When Hamro, a hard-up small-time hood, returns from Moscow to his remote home village in Tajikistan to tend to his dying mother, we get the impression that life isn't about to get any easier for him: the neighbourhood is known as the "The Wolf's Den" and a local sideline is trafficking heroin back over the border. Worse, Hamro owes money around the village and, apart from selling his mother's house, he has no way of repaying it.
Djamshed Usmonov's stark film, Angel on the Right (12A) scratches a compelling portrait of a violent, unsentimental society (which is Muslim, but only incidentally so). Hamro's mother pulls a fast one on him, his creditors challenge him to a one-sided bare-knuckle brawl in the street and his son from a long-ago relationship is dumped on him. But the brooding Hamro doesn't learn - as he scams for cash he barely acknowledges his boy. If this sounds grim, it isn't; Usmonov laconically points out that the Wolf's Den may be rough, but there is justice to be found there - when the locals do business, they shake each other violently by the hand until a price is agreed. Fate eventually hands Hamro his comeuppance in this lean morality tale, and through an entirely unexpected agent.
Alex loves Aimee. But is Aimee the enigmatic trophy wife he's just picked up in a bar? Or is she the woman who is his girlfriend but who now claims never to have met Alex? Or is she the amorous babe he can't shake off? It's hard to tell because - here's the clever bit - all three are played by the same actress.
Ludic, sharp, profound, moving - these are some of the things which Reconstruction (12A) is not. An hour-and-a-half of erotic sophistry, young Danish director Christoffer Boe's first feature has the heart-rending pull and sleek looks of a perfume advert.

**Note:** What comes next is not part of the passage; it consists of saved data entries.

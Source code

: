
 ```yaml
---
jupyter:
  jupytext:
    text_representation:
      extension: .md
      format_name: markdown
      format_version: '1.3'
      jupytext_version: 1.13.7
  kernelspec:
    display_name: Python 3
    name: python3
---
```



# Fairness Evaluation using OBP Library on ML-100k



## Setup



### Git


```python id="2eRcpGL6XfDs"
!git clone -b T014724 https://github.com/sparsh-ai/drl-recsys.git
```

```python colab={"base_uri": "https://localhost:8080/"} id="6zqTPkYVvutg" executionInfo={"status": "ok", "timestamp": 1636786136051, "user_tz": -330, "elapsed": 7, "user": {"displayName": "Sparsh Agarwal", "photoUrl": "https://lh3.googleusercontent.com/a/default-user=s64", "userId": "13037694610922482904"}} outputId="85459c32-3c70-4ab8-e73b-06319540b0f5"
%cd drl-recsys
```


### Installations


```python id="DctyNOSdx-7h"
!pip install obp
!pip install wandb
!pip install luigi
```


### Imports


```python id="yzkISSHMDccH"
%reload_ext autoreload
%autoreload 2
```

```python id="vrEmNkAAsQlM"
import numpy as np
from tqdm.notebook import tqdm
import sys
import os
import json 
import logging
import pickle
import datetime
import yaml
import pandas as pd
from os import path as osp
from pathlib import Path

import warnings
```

Got a period drama going limp on you? Better call for Smith and Dench. Maggie softens 'em up with a catty retort, then Judi weighs in with a look of tender vulnerability. The old Dame one-two, and Ladies in Lavender (12A) - the slight, sweet 1930s tale of a Polish refugee who drifts into the empty rural lives of Dench and Smith - keeps throwing this same combination.
Let's do no more than note the release of Anacondas: The Hunt for the Blood Orchid (12A) and move on smartly to this week's final releases. There are two ways, among many, to make an exploitation movie. Self-parodically, as in Toolbox Murders (15), a self-explanatory and not unenjoyable slasher from Tobe Hooper, who directed The Texas Chainsaw Massacre. Or cynically, as in The Hillside Strangler (18), a gratuitous, nasty film about the perpetrators of the series of real-life murders that took place in LA in the late Seventies. Take your pick.